Complex organization requiring considerable flexibility
Coordinating a "caravan" service presents a number of challenges. It always requires a significant amount of preparation and scoping to adapt it to the geographical area concerned and to its population. Because this type of mobile intervention is new, practices are constantly being improved to ensure that patients receive high-quality care. The teams have put a comprehensive care pathway in place with patient referral through to physical therapy sessions and more comprehensive mental health support. Detailed logistical preparation for a “caravan” is also crucial: confirming that the volunteers will be available, identifying the precise site where the caravan will stop to provide treatment, identifying the route and determining the state of the roads, ensuring that the local communities have been informed, making a checklist of all the equipment needed, ensuring that the team's accommodation and meals have been arranged, and so on.
"The organization is quite intense for our teams; we work during the week and also on weekends to meet everyone's requirements and guarantee quality care for our patients. We quickly lose track of time," says Hicham Habibou, Project Manager at HI.

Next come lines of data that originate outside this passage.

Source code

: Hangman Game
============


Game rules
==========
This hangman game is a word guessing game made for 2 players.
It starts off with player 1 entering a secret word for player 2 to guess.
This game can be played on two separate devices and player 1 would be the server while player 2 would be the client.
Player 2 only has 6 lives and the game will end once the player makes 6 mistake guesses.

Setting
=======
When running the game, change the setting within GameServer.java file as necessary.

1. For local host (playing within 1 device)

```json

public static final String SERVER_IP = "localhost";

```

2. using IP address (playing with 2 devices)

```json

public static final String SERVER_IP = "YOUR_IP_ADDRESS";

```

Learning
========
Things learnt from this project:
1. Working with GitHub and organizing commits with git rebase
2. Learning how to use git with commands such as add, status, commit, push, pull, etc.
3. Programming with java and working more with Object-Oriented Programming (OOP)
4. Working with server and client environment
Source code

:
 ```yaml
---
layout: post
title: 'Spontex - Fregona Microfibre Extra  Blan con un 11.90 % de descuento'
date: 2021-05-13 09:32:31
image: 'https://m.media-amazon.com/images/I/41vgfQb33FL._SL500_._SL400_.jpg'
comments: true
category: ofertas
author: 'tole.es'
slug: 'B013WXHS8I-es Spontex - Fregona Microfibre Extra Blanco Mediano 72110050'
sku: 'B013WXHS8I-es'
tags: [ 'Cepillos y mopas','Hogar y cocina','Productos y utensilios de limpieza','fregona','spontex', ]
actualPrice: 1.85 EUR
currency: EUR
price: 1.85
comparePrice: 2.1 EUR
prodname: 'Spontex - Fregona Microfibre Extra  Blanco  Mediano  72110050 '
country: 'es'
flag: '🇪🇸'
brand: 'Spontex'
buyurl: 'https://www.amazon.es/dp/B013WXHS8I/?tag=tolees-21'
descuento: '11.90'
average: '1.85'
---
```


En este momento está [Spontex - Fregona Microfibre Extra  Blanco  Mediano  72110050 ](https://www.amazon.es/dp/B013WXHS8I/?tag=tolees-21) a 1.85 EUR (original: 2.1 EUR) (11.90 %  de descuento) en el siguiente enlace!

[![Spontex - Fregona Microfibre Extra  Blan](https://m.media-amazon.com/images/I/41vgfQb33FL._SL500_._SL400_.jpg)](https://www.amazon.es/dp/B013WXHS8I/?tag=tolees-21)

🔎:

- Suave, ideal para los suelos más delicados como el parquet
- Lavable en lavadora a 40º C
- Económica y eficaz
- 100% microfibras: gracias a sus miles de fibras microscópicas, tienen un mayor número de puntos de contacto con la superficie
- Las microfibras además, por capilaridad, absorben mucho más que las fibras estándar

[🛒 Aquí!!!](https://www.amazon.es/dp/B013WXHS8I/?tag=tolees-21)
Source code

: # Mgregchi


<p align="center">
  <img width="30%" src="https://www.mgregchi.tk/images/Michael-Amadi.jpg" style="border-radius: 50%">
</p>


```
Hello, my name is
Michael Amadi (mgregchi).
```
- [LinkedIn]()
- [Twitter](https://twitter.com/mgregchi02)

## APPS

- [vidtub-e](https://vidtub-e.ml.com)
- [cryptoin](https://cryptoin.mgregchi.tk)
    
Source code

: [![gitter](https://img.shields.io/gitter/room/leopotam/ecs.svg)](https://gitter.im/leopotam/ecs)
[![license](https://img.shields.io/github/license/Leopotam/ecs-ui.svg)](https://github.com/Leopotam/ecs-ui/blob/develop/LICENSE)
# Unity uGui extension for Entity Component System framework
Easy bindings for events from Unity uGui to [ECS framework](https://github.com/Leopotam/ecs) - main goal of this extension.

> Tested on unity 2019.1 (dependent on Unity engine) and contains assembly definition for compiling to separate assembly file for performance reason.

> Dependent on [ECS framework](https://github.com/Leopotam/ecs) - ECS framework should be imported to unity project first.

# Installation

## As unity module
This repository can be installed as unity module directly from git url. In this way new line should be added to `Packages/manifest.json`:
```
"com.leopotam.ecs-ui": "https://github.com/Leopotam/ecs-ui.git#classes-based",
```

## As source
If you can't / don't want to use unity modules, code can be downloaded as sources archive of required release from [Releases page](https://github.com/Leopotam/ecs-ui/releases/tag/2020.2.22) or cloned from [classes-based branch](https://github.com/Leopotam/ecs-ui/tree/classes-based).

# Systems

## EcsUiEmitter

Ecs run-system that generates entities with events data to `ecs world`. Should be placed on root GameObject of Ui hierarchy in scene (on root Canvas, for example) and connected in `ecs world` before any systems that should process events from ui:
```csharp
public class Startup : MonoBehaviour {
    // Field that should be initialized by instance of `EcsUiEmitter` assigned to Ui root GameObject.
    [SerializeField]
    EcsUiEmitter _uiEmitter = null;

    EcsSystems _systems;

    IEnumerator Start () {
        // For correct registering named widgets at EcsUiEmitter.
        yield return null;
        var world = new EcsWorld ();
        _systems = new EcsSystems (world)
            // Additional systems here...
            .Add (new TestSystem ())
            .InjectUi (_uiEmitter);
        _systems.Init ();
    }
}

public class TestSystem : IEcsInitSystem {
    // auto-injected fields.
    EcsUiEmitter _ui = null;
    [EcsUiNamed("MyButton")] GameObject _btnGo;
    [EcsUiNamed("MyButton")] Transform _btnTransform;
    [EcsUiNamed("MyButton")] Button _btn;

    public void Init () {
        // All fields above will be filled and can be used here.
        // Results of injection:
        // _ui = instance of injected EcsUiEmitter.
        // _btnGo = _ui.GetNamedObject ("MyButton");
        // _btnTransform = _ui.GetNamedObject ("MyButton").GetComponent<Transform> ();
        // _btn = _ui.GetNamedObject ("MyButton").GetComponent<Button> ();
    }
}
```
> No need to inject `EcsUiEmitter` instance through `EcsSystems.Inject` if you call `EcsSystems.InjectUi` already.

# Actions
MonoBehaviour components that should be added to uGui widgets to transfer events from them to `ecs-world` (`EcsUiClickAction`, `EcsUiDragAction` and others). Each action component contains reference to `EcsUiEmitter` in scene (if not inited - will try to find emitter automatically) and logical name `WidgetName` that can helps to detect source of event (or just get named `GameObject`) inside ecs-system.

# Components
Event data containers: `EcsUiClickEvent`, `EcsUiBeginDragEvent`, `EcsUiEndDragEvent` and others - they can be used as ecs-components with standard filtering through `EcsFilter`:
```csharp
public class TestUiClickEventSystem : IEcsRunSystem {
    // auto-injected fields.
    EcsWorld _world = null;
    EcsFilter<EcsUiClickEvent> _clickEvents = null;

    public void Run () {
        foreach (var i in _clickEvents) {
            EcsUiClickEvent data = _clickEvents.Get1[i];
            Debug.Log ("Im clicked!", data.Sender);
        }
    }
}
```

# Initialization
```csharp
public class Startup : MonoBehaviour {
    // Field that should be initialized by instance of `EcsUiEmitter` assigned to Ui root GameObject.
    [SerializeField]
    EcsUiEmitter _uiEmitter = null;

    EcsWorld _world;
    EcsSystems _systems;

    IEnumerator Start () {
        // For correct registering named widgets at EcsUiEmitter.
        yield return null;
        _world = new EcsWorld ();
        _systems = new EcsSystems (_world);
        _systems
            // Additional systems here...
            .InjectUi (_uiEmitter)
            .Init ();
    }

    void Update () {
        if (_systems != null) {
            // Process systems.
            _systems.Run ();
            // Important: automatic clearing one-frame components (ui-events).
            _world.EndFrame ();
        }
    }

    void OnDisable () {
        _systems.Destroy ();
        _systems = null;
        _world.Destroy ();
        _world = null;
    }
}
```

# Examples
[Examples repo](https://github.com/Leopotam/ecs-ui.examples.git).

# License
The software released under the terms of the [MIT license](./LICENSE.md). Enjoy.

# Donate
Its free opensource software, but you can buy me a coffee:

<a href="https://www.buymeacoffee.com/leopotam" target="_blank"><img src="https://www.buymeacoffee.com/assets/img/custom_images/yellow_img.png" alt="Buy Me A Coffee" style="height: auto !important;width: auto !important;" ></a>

Six members of HI are involved in this project. They work alongside our partners' teams of around 25 people.
Encouraging results for the first “caravans”
After a period of training for the partners during the week of December 23, 2023, the first caravan was deployed from December 29 to 31, 2023 in the communities of Sidi Bedhaj and Amizmiz, in Al-Haouz province. Ideally, the teams are made up of two physical therapists, two psychologists and three CBR agents and see 20 people a day to meet quality standards. After this first “caravan”, six more were organized, reaching more than 210 people.
"Today, after three caravans (9 days in the field) I think we’ve established a good working dynamic. The interventions are going well, and we've found our rhythm with all the partners and the patients. The results so far are positive and we'll be building on them over the coming months," concludes Hicham Habibou.